As he pointed out in a Sept. 21 email to Sarasota City Manager Tom Barwin, he previously had mentioned to Barwin “that one of the best pedestrian walkways in the whole City” was on the east side of the Ritz-Carlton. It featured a 12-foot sidewalk flanked by a 6-foot-wide greenway adjacent to the road and a 13.5-foot-wide landscaping area next to the hotel property. “Both of these strips were planted with stately palm trees which not only offered striking civic beauty but provided needed shade for Sarasota pedestrians,” he added in the email.
He was alerted by a nearby resident, he continued, “that the trees on the road side had been removed. I checked the next day and it is sadly true.” As Lasche put it: “[A] gateway location to Sarasota has lost much of its beauty, as well as pedestrian utility.”
What happened to those trees, Lasche asked.
This week, The Sarasota News Leader posed the same question to city staff. In response, City Engineer Alexandrea DavisShaw wrote in a Sept. 27 email that she had spoken with the manager of the Florida Department of Transportation (FDOT) resurfacing project scheduled to begin this month from the vicinity of Bay Street, north to the general area where the 10th Street roundabout is planned.
“He let me know that the Ritz relocated the palm trees as requested by the FDOT” in preparation for the resurfacing project,” she added.
That state project includes the right turn lane modifications from U.S. 41 for traffic heading eastbound onto Fruitville Road, she noted.
When the News Leader contacted the Ritz about what became of the palms that were removed, spokeswoman Stacey Anderson apologized and said she could provide no answer or information other than “No comment.”
FDOT spokesman Robin Stublen explained to the News Leader that the trees had stood in what FDOT calls a “clear zone,” a secure area that allows traffic to get off the road in an emergency. “We’re actually doing curb and gutter work there,” Stublen added of the strip east of the Ritz.
An FDOT document says, “The clear zone is the relatively flat unobstructed area that is to be provided for safe use by errant vehicles.” The Federal Highway Administration explains, “The desired minimum width [of a clear zone] is dependent upon traffic volumes and speeds and on the roadside geometry.”
No trees will be replanted along U.S. 41 by the Ritz after the resurfacing project has been completed, Stublen pointed out.
Months ago, he said, FDOT employees met with representatives of the Ritz to explain the situation, and the hotel staff had no complaints.
Asked why FDOT had not asked for the removal of the trees at an earlier point, given that the palms were in the “clear zone,” Stublen replied, “Evidently, it wasn’t a problem until we needed to do the curb and gutter [work].” It could just have been a matter of extra inches needed for that undertaking, he said.
In an effort to learn how long the double rows of palms had flanked the sidewalk adjacent to U.S. 41, the News Leader contacted Tim Litchet, director of the Neighborhood and Development Services Department for the City of Sarasota.

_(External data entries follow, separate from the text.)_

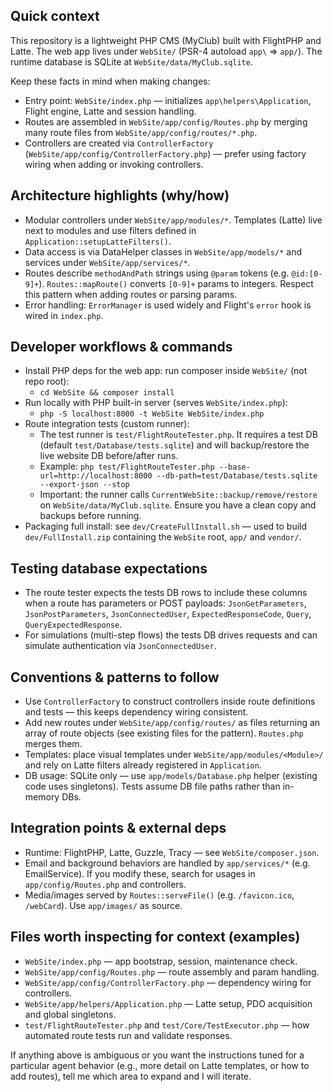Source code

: ## Quick context

This repository is a lightweight PHP CMS (MyClub) built with FlightPHP and Latte. The web app lives under `WebSite/` (PSR-4 autoload `app\` => `app/`). The runtime database is SQLite at `WebSite/data/MyClub.sqlite`.

Keep these facts in mind when making changes:
- Entry point: `WebSite/index.php` — initializes `app\helpers\Application`, Flight engine, Latte and session handling.
- Routes are assembled in `WebSite/app/config/Routes.php` by merging many route files from `WebSite/app/config/routes/*.php`.
- Controllers are created via `ControllerFactory` (`WebSite/app/config/ControllerFactory.php`) — prefer using factory wiring when adding or invoking controllers.

## Architecture highlights (why/how)
- Modular controllers under `WebSite/app/modules/*`. Templates (Latte) live next to modules and use filters defined in `Application::setupLatteFilters()`.
- Data access is via DataHelper classes in `WebSite/app/models/*` and services under `WebSite/app/services/*`.
- Routes describe `methodAndPath` strings using `@param` tokens (e.g. `@id:[0-9]+`). `Routes::mapRoute()` converts `[0-9]+` params to integers. Respect this pattern when adding routes or parsing params.
- Error handling: `ErrorManager` is used widely and Flight's `error` hook is wired in `index.php`.

## Developer workflows & commands
- Install PHP deps for the web app: run composer inside `WebSite/` (not repo root):
  - `cd WebSite && composer install`
- Run locally with PHP built-in server (serves `WebSite/index.php`):
  - `php -S localhost:8000 -t WebSite WebSite/index.php`
- Route integration tests (custom runner):
  - The test runner is `test/FlightRouteTester.php`. It requires a test DB (default `test/Database/tests.sqlite`) and will backup/restore the live website DB before/after runs.
  - Example: `php test/FlightRouteTester.php --base-url=http://localhost:8000 --db-path=test/Database/tests.sqlite --export-json --stop`
  - Important: the runner calls `CurrentWebSite::backup/remove/restore` on `WebSite/data/MyClub.sqlite`. Ensure you have a clean copy and backups before running.
- Packaging full install: see `dev/CreateFullInstall.sh` — used to build `dev/FullInstall.zip` containing the `WebSite` root, `app/` and `vendor/`.

## Testing database expectations
- The route tester expects the tests DB rows to include these columns when a route has parameters or POST payloads: `JsonGetParameters`, `JsonPostParameters`, `JsonConnectedUser`, `ExpectedResponseCode`, `Query`, `QueryExpectedResponse`.
- For simulations (multi-step flows) the tests DB drives requests and can simulate authentication via `JsonConnectedUser`.

## Conventions & patterns to follow
- Use `ControllerFactory` to construct controllers inside route definitions and tests — this keeps dependency wiring consistent.
- Add new routes under `WebSite/app/config/routes/` as files returning an array of route objects (see existing files for the pattern). `Routes.php` merges them.
- Templates: place visual templates under `WebSite/app/modules/<Module>/` and rely on Latte filters already registered in `Application`.
- DB usage: SQLite only — use `app/models/Database.php` helper (existing code uses singletons). Tests assume DB file paths rather than in-memory DBs.

## Integration points & external deps
- Runtime: FlightPHP, Latte, Guzzle, Tracy — see `WebSite/composer.json`.
- Email and background behaviors are handled by `app/services/*` (e.g. EmailService). If you modify these, search for usages in `app/config/Routes.php` and controllers.
- Media/images served by `Routes::serveFile()` (e.g. `/favicon.ico`, `/webCard`). Use `app/images/` as source.

## Files worth inspecting for context (examples)
- `WebSite/index.php` — app bootstrap, session, maintenance check.
- `WebSite/app/config/Routes.php` — route assembly and param handling.
- `WebSite/app/config/ControllerFactory.php` — dependency wiring for controllers.
- `WebSite/app/helpers/Application.php` — Latte setup, PDO acquisition and global singletons.
- `test/FlightRouteTester.php` and `test/Core/TestExecutor.php` — how automated route tests run and validate responses.

If anything above is ambiguous or you want the instructions tuned for a particular agent behavior (e.g., more detail on Latte templates, or how to add routes), tell me which area to expand and I will iterate.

Litchet replied in an email: “To the best of my knowledge they were placed there when the Ritz Carlton hotel was constructed.”

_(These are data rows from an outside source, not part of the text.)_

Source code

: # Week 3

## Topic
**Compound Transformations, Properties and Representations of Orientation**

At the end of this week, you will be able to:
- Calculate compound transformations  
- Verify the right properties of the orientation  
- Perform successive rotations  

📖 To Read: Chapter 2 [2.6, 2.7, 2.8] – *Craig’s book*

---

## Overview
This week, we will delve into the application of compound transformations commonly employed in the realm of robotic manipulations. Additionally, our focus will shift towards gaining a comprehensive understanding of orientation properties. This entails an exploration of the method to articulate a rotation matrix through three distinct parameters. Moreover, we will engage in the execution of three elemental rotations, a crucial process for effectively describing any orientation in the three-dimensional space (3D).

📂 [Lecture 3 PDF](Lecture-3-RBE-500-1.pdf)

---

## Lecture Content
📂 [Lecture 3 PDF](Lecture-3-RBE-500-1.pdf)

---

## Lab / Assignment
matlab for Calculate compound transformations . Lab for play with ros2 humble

The hotel opened in November 2001, News Leader research found.
During a Sept. 27 telephone interview, Lasche told the News Leader, “We can all understand the idea [of a clear zone].” However, he pointed out, through that area of downtown Sarasota, “speeds are slow,” and they will get slower after the city begins constructing its planned roundabouts.
FDOT also is looking into the potential of placing a roundabout at the nearby intersection of U.S. 41 and Gulfstream Avenue.
“I think that clear zone would not apply in future years,” Lasche added. “If [vehicles] are moving at 20-25 mph, it really doesn’t make a lot of sense.”
He believes that if city staff cared about the palms, it would have persuaded FDOT not to order their removal.
As he pointed out in his email to Barwin, he told the News Leader, “That was one of the best walkways in Sarasota,” with palms on both sides. Not only was there shade, he added, but the trees also created “that lush-type tropical look. … Now we’re just nibbling away at the dang thing.”
Lasche talked of being able to walk from Marina Jack complex on the waterfront to the downtown retail area and then back over to the proposed 42-acre Cultural District on which the Bayfront 20:20 group is working with the City of Sarasota. Add a walk across the Ringling Bridge to Bird Key, he said, and the public would have much to appreciate. “This could have been part of a beautiful walkway,” he reiterated of the missing palms.